EXERCISE DETAILS: Wherever the string "podem" shows up in the records below, return that line.

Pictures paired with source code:
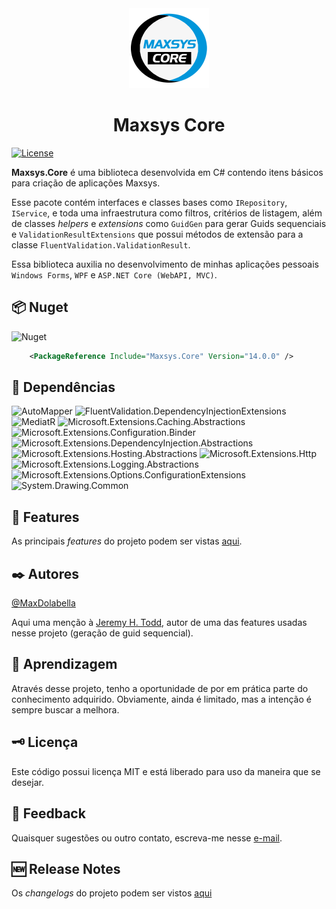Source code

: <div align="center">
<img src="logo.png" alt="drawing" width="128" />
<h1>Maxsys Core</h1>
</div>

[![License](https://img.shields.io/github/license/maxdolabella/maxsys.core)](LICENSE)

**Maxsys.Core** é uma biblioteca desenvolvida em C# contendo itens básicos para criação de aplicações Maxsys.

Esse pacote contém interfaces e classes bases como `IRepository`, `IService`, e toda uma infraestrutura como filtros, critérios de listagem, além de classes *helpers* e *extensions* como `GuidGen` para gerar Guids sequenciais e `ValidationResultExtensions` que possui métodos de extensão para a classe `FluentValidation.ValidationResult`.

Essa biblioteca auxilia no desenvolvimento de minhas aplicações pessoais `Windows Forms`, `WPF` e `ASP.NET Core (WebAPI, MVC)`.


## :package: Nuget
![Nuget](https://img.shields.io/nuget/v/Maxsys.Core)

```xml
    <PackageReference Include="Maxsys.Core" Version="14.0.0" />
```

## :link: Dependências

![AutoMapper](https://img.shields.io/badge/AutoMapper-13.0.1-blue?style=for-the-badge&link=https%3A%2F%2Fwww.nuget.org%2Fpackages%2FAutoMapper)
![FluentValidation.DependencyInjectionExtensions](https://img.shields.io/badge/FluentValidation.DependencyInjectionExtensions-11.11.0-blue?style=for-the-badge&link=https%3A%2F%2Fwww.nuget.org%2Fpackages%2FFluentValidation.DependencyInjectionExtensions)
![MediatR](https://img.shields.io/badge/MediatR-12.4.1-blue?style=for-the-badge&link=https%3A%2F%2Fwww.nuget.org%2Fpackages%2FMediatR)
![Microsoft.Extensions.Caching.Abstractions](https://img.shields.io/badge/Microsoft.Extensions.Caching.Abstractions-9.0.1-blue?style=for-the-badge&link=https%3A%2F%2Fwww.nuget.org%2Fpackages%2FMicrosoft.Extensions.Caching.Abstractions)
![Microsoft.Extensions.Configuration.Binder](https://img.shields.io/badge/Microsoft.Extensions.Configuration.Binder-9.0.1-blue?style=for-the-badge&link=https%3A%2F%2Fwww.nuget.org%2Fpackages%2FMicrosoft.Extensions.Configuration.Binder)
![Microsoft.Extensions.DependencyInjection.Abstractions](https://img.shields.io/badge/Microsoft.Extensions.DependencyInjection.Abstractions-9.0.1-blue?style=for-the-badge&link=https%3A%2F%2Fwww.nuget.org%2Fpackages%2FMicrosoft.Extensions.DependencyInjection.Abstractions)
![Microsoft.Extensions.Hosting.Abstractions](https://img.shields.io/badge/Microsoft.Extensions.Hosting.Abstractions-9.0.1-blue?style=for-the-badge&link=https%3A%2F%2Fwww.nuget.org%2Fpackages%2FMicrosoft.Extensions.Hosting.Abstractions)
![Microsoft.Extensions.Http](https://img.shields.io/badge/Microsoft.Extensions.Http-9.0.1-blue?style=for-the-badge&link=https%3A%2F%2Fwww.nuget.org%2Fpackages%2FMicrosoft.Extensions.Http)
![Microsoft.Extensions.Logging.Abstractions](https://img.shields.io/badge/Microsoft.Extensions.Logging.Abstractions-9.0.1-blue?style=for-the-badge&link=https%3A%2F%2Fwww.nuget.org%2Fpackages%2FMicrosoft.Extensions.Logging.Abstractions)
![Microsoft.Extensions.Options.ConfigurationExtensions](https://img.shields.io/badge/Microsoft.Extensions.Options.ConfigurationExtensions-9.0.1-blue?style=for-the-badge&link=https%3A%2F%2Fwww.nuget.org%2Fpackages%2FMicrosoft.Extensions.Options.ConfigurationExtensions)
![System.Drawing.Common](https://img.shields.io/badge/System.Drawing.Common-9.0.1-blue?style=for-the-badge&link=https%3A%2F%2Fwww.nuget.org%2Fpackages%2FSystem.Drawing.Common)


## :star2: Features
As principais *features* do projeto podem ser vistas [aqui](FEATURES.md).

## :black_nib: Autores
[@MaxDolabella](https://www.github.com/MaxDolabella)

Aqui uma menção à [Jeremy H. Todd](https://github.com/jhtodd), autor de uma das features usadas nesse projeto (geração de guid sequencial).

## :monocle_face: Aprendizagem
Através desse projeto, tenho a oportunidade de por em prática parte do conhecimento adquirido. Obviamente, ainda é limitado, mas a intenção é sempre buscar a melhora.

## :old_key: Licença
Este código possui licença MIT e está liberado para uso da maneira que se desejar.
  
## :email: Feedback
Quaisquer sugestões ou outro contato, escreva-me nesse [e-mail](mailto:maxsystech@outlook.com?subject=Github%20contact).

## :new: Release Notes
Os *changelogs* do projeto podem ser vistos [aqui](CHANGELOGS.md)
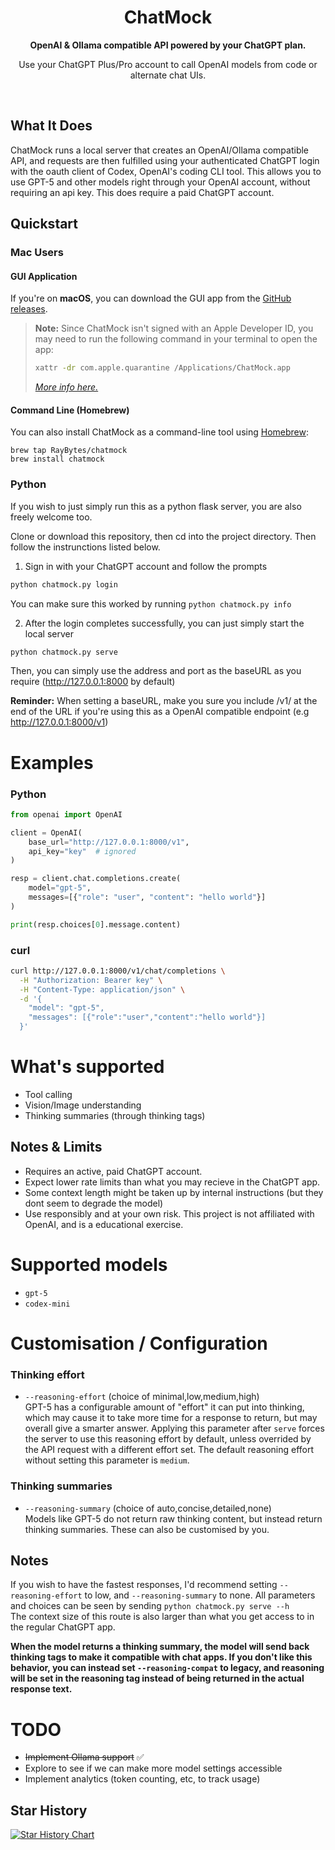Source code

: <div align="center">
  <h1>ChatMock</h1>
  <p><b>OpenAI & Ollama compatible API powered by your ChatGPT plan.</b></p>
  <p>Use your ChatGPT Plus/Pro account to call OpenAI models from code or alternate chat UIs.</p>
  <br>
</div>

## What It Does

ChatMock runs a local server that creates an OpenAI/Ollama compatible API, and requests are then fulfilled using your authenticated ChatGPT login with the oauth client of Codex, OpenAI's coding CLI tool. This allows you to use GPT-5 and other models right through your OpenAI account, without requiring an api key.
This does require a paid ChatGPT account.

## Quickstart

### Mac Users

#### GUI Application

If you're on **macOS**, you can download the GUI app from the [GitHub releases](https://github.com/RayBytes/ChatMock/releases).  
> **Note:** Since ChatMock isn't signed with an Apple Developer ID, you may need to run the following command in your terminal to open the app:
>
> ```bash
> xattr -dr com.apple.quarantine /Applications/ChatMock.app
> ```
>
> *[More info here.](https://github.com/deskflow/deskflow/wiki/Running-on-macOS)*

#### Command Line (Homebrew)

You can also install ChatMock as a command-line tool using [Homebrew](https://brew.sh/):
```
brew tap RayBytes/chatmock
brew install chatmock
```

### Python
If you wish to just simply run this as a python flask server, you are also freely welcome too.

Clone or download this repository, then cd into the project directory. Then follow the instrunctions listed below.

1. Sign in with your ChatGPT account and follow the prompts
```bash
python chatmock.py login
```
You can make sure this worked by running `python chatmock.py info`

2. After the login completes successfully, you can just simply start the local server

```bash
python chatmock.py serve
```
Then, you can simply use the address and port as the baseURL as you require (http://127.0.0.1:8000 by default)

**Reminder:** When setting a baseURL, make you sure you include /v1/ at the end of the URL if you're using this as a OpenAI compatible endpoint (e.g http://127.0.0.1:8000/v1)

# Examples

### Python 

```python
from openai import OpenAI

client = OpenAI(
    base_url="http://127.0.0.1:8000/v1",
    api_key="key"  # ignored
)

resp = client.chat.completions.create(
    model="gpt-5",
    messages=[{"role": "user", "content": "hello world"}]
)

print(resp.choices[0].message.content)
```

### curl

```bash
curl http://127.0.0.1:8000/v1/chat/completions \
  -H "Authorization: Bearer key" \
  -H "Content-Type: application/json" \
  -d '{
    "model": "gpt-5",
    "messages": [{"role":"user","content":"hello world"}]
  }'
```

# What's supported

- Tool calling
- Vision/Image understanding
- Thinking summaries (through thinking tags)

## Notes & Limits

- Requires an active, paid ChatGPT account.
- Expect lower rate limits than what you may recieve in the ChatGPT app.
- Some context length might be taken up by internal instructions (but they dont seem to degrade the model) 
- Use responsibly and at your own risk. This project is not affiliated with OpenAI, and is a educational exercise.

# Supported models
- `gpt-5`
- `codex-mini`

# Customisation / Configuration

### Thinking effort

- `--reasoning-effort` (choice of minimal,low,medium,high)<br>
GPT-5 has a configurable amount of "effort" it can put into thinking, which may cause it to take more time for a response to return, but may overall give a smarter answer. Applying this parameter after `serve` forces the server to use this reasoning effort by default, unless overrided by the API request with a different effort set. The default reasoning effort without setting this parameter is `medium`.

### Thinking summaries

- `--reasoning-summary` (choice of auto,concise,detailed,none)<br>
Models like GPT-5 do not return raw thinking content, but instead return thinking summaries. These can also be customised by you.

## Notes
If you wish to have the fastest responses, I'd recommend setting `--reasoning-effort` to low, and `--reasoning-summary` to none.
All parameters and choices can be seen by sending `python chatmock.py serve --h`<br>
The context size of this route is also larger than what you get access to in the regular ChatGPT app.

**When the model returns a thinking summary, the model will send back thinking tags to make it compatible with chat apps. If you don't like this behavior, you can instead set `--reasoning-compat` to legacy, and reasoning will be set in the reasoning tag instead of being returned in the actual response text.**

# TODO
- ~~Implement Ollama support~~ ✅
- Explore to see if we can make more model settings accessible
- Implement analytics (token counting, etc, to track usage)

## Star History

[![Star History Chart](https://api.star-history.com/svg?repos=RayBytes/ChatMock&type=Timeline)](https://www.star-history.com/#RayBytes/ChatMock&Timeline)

FINAL ANSWER:
As principais *features* do projeto podem ser vistas [aqui](FEATURES.md).
Os *changelogs* do projeto podem ser vistos [aqui](CHANGELOGS.md)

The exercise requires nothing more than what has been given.